We were witnessing one of the news profit centers ship-board. Ranging from $100 a day, per cabin for RC ships, to up to $150 a day in the Princess lines, is the new feature of “drink packages.” If you sign up for one of these programs, as apparently many do, you are entitled to consume up to fifteen beers a day. I had heard of this feature from friends, but had never thought that it was this wide-spread a practice. And these weren’t all goofy college kids on a lark either. We were to witness a goodly number of senior citizen, walking the decks and even appearing at dinner, beverage mug or bottle in hand.
Even for someone conditioned as I was to witnessing heavy pounding, I was somewhat taken aback. How the heck could you keep your legs about you, maybe even in a rough sea, after you had drunk a veritable ocean of beer or spirits? And for that matter, who would even want to try, unless you were a life-long imbiber of renowned capacity, who drank like this daily anyways.

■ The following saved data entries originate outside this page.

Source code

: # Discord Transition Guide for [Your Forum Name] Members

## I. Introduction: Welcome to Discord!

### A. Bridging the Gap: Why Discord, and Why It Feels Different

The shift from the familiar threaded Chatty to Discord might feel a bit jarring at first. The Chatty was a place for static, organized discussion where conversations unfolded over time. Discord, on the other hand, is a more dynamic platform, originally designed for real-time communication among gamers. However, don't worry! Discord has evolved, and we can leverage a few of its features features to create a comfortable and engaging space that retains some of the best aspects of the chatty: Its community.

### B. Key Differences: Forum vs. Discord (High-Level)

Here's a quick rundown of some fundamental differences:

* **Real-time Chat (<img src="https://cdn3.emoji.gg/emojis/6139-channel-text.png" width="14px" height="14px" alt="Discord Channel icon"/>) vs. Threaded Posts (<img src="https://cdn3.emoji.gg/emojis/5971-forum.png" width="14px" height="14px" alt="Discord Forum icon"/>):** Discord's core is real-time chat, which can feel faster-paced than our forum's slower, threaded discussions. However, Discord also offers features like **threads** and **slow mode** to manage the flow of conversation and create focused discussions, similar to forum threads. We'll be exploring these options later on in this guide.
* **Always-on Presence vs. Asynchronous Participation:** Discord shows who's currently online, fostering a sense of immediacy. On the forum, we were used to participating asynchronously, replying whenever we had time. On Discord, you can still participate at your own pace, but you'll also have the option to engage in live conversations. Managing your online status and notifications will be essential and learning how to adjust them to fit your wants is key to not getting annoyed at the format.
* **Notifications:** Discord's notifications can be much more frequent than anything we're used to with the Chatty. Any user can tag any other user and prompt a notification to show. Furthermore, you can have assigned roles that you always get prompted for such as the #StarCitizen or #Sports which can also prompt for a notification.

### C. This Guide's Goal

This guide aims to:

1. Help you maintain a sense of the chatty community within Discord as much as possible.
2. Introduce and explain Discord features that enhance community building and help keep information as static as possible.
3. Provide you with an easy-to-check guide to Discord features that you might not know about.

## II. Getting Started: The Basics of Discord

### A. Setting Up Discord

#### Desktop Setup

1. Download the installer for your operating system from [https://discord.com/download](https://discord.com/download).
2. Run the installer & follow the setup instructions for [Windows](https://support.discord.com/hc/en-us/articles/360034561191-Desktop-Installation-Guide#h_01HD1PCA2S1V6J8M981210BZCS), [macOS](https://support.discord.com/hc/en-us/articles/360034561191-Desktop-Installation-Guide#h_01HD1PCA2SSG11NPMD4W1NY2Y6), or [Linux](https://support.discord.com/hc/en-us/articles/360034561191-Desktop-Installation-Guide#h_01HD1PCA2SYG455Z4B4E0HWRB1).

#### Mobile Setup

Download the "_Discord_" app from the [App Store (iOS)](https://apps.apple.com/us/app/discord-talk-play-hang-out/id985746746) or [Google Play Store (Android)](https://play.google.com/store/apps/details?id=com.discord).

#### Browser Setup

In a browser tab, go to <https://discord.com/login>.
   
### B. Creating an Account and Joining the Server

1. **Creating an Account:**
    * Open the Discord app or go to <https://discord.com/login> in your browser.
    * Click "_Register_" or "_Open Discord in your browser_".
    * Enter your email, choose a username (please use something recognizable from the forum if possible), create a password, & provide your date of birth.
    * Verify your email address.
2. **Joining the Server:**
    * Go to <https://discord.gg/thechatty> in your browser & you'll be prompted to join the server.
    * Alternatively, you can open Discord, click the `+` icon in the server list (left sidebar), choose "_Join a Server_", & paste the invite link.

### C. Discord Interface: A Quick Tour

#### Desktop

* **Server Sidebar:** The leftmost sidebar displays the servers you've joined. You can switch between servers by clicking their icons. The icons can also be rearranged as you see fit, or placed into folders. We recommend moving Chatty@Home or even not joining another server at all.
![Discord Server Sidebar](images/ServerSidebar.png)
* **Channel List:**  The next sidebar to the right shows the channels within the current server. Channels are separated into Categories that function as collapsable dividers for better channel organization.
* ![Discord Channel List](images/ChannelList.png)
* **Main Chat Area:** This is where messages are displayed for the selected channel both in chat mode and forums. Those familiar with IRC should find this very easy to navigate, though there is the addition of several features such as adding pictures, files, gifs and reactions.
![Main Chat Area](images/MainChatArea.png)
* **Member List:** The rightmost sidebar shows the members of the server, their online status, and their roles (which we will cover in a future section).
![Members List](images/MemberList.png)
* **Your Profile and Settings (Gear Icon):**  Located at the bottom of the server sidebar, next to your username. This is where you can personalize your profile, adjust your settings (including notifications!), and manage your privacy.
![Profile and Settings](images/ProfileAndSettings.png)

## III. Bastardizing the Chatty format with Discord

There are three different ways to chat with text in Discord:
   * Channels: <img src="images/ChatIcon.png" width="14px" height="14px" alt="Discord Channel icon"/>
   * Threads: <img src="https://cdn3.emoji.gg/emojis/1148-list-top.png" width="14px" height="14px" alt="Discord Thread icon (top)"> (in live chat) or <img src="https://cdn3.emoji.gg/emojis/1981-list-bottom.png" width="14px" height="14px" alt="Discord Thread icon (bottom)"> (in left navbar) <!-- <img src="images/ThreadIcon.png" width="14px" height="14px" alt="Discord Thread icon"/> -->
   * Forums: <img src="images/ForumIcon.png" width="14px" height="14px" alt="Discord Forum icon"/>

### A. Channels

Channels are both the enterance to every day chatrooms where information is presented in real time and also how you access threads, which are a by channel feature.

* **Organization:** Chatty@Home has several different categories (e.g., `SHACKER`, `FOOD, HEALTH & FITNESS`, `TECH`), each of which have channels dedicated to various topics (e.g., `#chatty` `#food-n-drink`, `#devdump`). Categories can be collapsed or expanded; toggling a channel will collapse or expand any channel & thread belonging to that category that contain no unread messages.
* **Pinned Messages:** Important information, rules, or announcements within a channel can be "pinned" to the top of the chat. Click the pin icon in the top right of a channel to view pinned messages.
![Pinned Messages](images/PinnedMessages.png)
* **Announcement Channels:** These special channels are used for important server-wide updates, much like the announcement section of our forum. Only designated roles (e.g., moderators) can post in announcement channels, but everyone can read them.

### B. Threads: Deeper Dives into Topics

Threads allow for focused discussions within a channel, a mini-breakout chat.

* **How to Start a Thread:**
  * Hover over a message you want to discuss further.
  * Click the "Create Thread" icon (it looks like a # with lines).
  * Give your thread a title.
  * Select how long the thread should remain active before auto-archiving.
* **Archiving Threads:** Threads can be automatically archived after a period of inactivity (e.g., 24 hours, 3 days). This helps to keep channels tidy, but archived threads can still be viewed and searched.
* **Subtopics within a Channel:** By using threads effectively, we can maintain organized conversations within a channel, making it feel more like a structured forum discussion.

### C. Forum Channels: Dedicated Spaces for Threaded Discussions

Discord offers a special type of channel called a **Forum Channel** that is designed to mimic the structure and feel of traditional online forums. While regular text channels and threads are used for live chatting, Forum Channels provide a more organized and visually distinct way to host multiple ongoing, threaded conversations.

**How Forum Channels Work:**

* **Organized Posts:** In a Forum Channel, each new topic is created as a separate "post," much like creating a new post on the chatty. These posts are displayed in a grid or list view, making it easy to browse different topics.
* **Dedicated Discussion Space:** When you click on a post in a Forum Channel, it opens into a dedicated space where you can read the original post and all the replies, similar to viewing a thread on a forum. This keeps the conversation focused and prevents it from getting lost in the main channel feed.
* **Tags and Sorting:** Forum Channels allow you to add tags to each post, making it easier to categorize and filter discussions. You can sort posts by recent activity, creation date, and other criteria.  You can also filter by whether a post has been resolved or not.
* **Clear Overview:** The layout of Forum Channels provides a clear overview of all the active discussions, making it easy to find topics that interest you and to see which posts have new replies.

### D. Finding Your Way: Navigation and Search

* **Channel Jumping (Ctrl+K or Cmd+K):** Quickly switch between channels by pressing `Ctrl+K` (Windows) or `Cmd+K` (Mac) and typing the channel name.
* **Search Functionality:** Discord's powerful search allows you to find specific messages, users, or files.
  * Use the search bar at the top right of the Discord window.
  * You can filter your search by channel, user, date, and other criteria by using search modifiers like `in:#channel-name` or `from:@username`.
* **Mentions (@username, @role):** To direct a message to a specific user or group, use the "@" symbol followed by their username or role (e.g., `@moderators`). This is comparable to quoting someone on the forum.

In the ensuing days, we were to see the toll that it took. Teens lying asleep in the sun, after overconsuming, became the norm. Cheerful folks, with half a package on at any time of the day, became routine. I wonder if the company’s bean counters had even given a thought to the social toll this kind of drinking took on the imbibers. I know heroin and opiate dispensers had a similar mentality. Once the y sold you the product, the rest was on your head.
In fairness, we didn’t really witness any extremely awful behavior during the cruise. Everyone was probably so fried, from swilling an ocean of beer, that they settled onto a deck chairs and couldn’t get up until nature’s course forced then to make a speed run for the facilities.
I guess they all had a pretty good time. The raucous cheers poolside seemed to indicate that the passenger complement was of good cheer all day. They were bouncing back and forth from brain numbing reggae music to “belly flop“ events, topside. For most of the cruise we sought the quieter environs of lower deck lounges and libraries. Thankfully, we didn’t see too many beverage containers in these more sober precincts.
And lest I be thought abstemious and judgmental, we did drink some really decent California Cabernet with dinner and even managed a glass of the same, at a deck-fourteen lounge while watching the sunset. People get to choose for themselves, I guess. Still, drinking fifteen beers a day? Who still drinks like that and survives?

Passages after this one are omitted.